What is Ketogenic Diet?
Numerous scientific studies show that ketogenic diets can help you lose weight, and be beneficial against diabetes, certain cancers, epilepsy, Alzheimer's disease, candidiasis etc
Here in this complete and detailed guide, all the information on the ketogenic diet is provided.
What is the ketogenic diet?
If you're a self-conscious person who is careful not to accumulate too much fat, you've probably heard of the ketogenic diet. This diet is not new but it is getting increasingly popular all over the world, especially thanks to its effectiveness in losing weight and warding off certain diseases.
The ketogenic diet is a low-carb, high-fat diet that shares many similarities with the Atkins diet and other low-carb diets.
Normally our body converts carbohydrates into glucose, but with a diet low in carbohydrates (sugars) the body goes into a metabolic state called ketosis. When this happens, the body increases its ability to burn fat to convert it into energy. For this, it converts triglycerides into glycerol and fatty acids, which the liver converts into ketone bodies (a process called ketogenesis).
The massive reduction in blood sugar, and resting the pancreas, in addition to the increase in ketones, offer many health benefits .
When does ketosis occur?
The body goes into ketosis when the carbohydrate intake is so low that it cannot use it for fuel. Typically this happens when fat accounts for 60-70% of overall calories, protein 20-30%, and less than 50 grams per day of carbohydrates.
It usually takes less than a day for the body to start producing ketones for energy. One sure sign that this is happening is when your breath begins to smell of acetone.
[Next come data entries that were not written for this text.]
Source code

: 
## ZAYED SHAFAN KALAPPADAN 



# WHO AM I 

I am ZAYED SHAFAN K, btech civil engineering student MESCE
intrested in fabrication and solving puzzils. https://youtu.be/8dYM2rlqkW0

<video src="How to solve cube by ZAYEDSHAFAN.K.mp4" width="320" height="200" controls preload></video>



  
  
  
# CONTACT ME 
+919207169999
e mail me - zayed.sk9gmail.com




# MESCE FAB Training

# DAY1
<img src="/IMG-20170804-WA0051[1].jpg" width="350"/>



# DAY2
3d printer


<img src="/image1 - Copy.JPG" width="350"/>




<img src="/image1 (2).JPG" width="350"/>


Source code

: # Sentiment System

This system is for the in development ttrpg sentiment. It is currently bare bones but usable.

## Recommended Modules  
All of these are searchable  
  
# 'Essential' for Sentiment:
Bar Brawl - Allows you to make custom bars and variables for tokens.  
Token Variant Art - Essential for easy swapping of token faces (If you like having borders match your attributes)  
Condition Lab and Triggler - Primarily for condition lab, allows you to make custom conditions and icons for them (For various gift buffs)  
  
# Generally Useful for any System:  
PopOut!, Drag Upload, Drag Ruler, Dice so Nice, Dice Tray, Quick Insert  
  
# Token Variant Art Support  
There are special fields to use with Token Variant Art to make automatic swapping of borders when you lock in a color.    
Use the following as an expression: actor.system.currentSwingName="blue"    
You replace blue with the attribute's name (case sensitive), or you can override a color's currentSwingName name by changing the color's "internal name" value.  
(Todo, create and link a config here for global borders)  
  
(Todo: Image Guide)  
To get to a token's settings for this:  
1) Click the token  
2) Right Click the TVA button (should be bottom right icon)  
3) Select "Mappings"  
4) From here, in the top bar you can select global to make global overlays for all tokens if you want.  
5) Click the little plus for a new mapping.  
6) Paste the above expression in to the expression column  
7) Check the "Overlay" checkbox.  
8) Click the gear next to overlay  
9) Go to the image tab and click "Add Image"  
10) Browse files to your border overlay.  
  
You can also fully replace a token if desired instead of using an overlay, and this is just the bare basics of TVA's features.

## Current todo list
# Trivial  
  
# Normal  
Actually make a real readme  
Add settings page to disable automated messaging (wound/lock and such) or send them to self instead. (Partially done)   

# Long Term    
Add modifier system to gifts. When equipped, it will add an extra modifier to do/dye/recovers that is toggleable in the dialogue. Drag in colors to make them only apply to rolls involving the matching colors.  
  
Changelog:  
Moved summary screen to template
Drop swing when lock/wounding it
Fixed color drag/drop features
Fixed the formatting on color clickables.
By the way, acetone stinks and gives you bad breath.
The 3 different types of ketogenic diets
- The classic ketogenic diet: with very low carbohydrate intake, lots of protein and fat.
- The Cyclical Ketogenic Diet: This variant involves periods of carbohydrate recharge, for example with 5 ketogenic days followed by 2 days of carbohydrate recharge.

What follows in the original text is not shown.